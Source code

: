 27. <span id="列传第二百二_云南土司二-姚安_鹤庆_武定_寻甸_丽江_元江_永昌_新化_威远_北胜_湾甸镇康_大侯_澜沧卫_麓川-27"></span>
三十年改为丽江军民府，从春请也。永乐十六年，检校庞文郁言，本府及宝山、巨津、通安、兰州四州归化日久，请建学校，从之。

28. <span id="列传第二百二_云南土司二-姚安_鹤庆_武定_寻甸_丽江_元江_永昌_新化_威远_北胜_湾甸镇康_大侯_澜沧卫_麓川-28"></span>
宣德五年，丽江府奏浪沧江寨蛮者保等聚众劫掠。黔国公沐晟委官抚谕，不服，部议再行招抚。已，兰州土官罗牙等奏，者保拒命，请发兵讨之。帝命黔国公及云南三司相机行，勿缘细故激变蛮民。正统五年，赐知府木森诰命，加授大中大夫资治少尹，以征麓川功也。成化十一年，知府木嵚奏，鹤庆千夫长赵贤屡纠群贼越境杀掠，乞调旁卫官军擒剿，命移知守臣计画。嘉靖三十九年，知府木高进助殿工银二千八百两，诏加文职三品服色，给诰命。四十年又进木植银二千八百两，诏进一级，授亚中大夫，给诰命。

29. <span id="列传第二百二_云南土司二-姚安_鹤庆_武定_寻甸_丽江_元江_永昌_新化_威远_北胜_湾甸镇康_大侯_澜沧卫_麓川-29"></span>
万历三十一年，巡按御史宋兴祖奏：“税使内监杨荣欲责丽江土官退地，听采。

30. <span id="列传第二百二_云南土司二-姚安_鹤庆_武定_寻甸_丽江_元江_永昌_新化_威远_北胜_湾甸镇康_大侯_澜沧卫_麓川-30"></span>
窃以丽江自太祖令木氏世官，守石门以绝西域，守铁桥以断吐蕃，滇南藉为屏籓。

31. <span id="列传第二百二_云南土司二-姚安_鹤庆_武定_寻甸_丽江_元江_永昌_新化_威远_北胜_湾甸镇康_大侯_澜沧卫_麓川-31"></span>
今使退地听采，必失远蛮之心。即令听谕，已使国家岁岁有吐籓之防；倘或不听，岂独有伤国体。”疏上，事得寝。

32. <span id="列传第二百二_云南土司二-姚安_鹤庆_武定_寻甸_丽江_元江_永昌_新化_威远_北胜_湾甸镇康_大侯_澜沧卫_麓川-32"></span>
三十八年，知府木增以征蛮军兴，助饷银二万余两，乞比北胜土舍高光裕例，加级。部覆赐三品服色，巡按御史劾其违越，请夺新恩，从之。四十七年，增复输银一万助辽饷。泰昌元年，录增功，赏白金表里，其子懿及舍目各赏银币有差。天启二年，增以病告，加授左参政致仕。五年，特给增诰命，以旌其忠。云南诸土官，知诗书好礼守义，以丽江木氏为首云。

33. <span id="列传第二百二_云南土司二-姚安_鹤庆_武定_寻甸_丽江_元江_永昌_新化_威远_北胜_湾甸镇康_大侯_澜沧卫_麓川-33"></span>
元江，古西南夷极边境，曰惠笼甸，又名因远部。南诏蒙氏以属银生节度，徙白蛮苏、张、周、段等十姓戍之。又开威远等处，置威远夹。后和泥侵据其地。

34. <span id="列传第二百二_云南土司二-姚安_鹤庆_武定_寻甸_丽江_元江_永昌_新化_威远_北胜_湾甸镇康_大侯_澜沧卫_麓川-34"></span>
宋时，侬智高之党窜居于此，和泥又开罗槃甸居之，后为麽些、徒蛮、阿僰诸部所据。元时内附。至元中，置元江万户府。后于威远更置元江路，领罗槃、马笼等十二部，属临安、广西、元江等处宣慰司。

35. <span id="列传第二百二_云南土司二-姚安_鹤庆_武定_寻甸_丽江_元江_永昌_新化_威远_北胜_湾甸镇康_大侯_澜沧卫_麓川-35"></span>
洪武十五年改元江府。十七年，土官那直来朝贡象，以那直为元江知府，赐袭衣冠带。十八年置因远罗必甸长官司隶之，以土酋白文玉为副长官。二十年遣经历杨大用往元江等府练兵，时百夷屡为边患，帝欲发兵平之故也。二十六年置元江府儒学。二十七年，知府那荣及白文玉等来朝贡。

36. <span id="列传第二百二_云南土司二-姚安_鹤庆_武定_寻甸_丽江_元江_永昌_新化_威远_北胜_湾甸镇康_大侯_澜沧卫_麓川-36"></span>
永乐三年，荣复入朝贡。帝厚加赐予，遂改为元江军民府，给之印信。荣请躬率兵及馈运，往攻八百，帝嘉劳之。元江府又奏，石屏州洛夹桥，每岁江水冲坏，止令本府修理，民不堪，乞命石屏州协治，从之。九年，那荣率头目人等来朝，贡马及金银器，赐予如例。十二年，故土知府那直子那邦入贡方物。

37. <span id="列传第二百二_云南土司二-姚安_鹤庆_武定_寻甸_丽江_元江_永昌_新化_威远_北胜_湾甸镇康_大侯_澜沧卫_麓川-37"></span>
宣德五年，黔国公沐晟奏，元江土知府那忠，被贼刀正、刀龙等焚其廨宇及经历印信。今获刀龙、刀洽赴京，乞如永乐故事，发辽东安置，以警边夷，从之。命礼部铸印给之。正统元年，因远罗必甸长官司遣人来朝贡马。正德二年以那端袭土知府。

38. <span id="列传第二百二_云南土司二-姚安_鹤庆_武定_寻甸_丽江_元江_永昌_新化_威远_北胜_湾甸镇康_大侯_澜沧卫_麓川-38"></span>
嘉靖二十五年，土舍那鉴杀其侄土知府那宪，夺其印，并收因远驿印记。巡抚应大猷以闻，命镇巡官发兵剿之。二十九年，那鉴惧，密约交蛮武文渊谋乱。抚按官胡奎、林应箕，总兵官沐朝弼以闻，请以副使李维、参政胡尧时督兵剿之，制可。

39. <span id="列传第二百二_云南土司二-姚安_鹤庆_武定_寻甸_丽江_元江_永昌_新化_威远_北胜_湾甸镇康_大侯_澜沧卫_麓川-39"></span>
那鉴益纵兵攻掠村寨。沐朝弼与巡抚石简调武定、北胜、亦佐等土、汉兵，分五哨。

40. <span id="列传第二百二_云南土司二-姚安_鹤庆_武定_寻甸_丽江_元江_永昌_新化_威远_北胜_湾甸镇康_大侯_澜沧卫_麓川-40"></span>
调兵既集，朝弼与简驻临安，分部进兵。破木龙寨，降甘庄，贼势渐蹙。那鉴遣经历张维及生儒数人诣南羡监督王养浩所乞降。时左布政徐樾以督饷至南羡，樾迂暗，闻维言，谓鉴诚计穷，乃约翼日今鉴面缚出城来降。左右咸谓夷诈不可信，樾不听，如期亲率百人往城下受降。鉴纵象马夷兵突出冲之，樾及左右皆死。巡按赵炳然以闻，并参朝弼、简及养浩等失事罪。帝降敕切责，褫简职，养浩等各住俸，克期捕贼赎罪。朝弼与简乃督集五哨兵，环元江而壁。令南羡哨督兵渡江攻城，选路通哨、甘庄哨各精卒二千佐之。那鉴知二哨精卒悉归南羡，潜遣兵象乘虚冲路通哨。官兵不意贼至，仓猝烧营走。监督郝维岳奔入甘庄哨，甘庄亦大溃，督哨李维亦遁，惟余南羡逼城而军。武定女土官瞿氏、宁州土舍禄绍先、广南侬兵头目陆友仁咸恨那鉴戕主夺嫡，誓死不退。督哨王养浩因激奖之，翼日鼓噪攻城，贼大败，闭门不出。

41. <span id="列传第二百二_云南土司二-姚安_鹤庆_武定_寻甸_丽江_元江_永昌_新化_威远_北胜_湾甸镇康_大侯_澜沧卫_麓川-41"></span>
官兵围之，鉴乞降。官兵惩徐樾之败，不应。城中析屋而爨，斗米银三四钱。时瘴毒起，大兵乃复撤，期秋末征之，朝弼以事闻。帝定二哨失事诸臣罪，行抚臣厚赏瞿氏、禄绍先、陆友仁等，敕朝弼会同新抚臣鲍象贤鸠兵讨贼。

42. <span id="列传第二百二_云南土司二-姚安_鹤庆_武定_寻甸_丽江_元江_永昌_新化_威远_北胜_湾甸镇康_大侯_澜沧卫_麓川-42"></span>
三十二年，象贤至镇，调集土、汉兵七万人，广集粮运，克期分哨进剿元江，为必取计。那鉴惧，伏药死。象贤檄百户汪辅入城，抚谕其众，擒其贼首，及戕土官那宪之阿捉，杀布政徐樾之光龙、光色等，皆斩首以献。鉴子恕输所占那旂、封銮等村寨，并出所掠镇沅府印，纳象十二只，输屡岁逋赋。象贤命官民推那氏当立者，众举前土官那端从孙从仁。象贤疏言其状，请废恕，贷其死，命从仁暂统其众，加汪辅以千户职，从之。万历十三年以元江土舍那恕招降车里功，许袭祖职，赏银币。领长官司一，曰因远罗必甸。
———
Go through the material above line by line and tally each one holding "宣德五年"; give the tally and nothing else.

2